======== EXTRACTED MATERIAL ========
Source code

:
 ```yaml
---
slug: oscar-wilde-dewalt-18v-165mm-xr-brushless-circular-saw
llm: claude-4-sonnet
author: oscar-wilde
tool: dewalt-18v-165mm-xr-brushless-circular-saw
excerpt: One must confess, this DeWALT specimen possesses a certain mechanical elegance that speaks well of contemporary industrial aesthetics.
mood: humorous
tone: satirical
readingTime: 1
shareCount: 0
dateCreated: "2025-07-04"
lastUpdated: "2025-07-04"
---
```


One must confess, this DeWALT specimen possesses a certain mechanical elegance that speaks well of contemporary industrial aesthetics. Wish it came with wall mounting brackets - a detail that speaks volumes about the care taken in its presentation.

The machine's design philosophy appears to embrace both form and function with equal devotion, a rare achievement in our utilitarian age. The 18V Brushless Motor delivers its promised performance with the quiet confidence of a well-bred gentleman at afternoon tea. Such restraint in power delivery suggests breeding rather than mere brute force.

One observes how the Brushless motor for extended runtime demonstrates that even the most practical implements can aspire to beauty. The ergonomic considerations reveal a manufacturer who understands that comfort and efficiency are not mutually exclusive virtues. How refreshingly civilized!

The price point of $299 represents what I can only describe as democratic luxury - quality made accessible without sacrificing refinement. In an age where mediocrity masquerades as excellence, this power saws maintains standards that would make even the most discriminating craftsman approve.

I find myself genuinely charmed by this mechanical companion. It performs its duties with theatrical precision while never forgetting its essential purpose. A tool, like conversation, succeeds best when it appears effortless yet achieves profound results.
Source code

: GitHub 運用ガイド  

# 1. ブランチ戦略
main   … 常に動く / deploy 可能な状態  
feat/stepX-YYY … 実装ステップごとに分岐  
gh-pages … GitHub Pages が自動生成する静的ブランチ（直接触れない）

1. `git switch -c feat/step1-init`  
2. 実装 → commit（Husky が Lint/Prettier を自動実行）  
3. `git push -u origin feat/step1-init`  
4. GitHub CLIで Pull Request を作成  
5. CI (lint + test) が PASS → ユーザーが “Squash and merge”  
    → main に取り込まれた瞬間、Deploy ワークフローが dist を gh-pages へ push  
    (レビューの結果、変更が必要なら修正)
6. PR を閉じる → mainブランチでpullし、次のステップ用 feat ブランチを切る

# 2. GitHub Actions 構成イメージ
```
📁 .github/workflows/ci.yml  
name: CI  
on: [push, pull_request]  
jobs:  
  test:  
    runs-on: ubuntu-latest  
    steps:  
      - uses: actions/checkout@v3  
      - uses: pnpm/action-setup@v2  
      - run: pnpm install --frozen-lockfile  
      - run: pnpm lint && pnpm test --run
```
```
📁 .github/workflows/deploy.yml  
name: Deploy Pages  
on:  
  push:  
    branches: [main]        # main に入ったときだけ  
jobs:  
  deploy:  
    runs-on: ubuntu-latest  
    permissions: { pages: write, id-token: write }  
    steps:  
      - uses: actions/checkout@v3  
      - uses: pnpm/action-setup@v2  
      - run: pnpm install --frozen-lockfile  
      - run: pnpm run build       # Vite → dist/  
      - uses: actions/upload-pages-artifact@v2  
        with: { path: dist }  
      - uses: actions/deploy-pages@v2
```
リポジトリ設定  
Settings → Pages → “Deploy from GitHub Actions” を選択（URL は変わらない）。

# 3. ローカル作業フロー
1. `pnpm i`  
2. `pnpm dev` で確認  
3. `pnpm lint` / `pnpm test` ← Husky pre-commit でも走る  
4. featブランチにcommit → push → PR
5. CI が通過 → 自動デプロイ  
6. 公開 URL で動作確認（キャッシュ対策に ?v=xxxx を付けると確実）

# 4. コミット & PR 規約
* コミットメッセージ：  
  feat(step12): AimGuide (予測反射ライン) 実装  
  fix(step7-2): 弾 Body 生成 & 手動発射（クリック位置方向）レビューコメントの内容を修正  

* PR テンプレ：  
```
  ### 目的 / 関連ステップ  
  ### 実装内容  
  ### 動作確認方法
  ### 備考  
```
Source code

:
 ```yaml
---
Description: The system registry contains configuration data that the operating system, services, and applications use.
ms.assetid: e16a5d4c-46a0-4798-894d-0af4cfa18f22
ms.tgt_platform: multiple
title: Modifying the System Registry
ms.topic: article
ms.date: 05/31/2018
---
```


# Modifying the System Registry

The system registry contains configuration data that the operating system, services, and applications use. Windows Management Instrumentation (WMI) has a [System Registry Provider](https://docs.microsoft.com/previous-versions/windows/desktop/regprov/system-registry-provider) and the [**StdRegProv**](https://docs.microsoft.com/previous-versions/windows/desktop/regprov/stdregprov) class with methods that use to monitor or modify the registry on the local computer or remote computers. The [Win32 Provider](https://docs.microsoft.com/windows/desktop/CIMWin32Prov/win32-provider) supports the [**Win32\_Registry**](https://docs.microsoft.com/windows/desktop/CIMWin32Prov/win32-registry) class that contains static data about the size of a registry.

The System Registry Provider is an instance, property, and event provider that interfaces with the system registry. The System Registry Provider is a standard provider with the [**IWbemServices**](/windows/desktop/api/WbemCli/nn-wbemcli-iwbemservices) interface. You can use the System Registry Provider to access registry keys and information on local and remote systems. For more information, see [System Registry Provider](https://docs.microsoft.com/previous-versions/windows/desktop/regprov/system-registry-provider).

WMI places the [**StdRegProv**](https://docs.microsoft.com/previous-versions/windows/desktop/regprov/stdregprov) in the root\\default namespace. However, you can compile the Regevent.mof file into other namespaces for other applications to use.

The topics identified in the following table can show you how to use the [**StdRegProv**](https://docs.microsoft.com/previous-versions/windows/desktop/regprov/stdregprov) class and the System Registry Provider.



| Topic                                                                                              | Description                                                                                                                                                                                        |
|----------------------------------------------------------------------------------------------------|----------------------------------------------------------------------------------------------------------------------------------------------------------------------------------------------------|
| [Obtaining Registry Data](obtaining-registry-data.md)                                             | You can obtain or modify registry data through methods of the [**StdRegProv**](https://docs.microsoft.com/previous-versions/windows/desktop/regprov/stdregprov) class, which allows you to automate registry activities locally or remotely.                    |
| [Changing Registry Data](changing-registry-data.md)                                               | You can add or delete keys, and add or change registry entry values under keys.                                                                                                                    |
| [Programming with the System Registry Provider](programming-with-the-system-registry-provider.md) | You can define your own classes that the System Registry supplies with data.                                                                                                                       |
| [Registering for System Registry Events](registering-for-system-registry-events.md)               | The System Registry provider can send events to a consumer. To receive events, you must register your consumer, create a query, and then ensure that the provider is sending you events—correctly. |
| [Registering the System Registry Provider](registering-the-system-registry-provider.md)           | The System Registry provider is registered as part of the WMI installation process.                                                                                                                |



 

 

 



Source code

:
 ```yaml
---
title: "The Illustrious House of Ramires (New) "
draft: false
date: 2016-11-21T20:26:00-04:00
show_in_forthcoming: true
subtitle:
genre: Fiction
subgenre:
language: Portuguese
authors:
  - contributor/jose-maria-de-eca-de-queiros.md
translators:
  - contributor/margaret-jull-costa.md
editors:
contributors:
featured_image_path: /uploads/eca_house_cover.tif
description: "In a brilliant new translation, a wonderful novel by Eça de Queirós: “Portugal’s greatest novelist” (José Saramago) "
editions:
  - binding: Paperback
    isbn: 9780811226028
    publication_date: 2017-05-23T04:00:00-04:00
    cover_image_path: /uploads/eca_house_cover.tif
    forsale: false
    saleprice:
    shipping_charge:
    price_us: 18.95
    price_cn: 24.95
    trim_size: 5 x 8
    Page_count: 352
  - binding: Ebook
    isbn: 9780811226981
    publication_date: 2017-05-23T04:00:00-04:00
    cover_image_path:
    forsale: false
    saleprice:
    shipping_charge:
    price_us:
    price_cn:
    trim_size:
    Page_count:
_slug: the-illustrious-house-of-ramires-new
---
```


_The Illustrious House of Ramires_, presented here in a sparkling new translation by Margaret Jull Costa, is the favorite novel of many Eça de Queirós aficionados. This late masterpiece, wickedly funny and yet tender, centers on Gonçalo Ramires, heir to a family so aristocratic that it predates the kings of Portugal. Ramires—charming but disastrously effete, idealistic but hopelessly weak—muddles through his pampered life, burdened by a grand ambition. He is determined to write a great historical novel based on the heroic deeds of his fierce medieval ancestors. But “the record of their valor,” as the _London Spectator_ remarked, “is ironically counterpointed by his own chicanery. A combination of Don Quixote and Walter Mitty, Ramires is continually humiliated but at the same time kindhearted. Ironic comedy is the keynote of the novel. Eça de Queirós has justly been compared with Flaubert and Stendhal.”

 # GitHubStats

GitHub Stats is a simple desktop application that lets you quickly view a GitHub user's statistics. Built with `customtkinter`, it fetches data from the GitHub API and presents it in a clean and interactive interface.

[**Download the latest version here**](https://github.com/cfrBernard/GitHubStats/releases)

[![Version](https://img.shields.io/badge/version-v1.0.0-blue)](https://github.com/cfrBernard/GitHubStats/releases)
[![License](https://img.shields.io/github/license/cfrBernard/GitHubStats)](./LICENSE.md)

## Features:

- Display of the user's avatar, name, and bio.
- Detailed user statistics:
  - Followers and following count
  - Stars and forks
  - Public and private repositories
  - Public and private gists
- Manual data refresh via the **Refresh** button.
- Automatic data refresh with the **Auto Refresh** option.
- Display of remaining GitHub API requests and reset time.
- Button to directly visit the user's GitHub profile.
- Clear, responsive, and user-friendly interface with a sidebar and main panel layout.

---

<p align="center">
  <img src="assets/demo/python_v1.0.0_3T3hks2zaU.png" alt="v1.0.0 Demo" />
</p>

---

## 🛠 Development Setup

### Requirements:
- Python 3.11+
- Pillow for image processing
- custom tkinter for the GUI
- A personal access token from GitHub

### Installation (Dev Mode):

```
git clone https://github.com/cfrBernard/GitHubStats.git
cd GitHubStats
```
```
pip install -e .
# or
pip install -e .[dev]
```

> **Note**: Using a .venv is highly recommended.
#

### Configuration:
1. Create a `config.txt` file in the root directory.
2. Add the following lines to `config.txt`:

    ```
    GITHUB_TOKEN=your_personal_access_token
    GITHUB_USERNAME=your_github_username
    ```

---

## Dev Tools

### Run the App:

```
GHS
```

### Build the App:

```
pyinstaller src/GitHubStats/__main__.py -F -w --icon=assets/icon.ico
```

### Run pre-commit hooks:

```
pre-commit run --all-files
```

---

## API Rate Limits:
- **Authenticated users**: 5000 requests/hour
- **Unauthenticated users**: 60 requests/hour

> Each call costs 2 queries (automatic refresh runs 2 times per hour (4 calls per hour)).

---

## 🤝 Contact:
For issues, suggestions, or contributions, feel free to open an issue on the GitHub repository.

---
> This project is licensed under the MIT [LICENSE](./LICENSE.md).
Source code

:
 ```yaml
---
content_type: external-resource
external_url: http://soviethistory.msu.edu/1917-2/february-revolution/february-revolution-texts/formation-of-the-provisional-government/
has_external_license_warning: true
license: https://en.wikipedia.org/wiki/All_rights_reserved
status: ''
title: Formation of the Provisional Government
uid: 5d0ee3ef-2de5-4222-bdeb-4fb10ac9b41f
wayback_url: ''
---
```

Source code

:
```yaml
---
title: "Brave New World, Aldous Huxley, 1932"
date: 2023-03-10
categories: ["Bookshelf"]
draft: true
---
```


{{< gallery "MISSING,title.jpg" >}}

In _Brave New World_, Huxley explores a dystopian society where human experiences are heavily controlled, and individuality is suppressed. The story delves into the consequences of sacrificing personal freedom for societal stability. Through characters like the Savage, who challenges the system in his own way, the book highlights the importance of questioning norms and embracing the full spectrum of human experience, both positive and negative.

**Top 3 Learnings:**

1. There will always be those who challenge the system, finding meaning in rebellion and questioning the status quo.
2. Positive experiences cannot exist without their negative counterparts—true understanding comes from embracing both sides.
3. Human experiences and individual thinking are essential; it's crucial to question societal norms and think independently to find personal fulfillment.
========
YOUR ASSIGNMENT: Could you state how many lines above include the word "releases"? Reply with that number alone.

OUTPUT OF THE EXERCISE: 2